Task requirements: Within the data, how many lines hold the word "xmlns"? Answer with nothing but the number.

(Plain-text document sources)
[Start of Attachment]
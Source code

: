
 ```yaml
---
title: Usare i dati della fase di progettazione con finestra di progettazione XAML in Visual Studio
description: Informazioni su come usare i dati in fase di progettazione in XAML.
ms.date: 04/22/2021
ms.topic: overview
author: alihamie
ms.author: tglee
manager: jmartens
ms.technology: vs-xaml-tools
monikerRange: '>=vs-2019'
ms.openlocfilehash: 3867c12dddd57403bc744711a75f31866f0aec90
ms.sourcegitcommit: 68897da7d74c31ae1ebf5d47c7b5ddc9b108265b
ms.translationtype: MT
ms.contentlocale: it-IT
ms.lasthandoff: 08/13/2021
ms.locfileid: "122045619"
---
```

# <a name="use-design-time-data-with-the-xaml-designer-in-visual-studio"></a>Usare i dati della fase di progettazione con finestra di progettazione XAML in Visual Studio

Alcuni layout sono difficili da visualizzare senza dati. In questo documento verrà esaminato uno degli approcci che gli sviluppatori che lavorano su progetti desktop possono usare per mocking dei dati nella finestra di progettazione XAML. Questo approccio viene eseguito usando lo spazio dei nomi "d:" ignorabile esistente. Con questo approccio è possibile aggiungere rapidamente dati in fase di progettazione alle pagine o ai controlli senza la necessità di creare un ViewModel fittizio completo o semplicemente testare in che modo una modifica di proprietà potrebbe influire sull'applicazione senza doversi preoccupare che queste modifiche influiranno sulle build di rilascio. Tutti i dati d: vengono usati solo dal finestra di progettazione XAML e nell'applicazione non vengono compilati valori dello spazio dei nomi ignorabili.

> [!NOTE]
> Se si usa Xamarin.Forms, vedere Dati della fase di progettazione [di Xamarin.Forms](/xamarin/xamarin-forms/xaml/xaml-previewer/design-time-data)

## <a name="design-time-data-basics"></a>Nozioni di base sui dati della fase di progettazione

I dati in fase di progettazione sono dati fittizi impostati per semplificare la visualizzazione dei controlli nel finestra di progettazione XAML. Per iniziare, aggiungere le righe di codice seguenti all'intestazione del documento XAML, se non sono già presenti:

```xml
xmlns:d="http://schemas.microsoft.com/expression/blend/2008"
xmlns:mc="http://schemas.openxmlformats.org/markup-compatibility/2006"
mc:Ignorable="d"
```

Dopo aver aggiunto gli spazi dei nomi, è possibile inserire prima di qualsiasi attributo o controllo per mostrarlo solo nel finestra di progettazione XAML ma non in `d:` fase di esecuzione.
[End of Attachment]
Output for this task: 2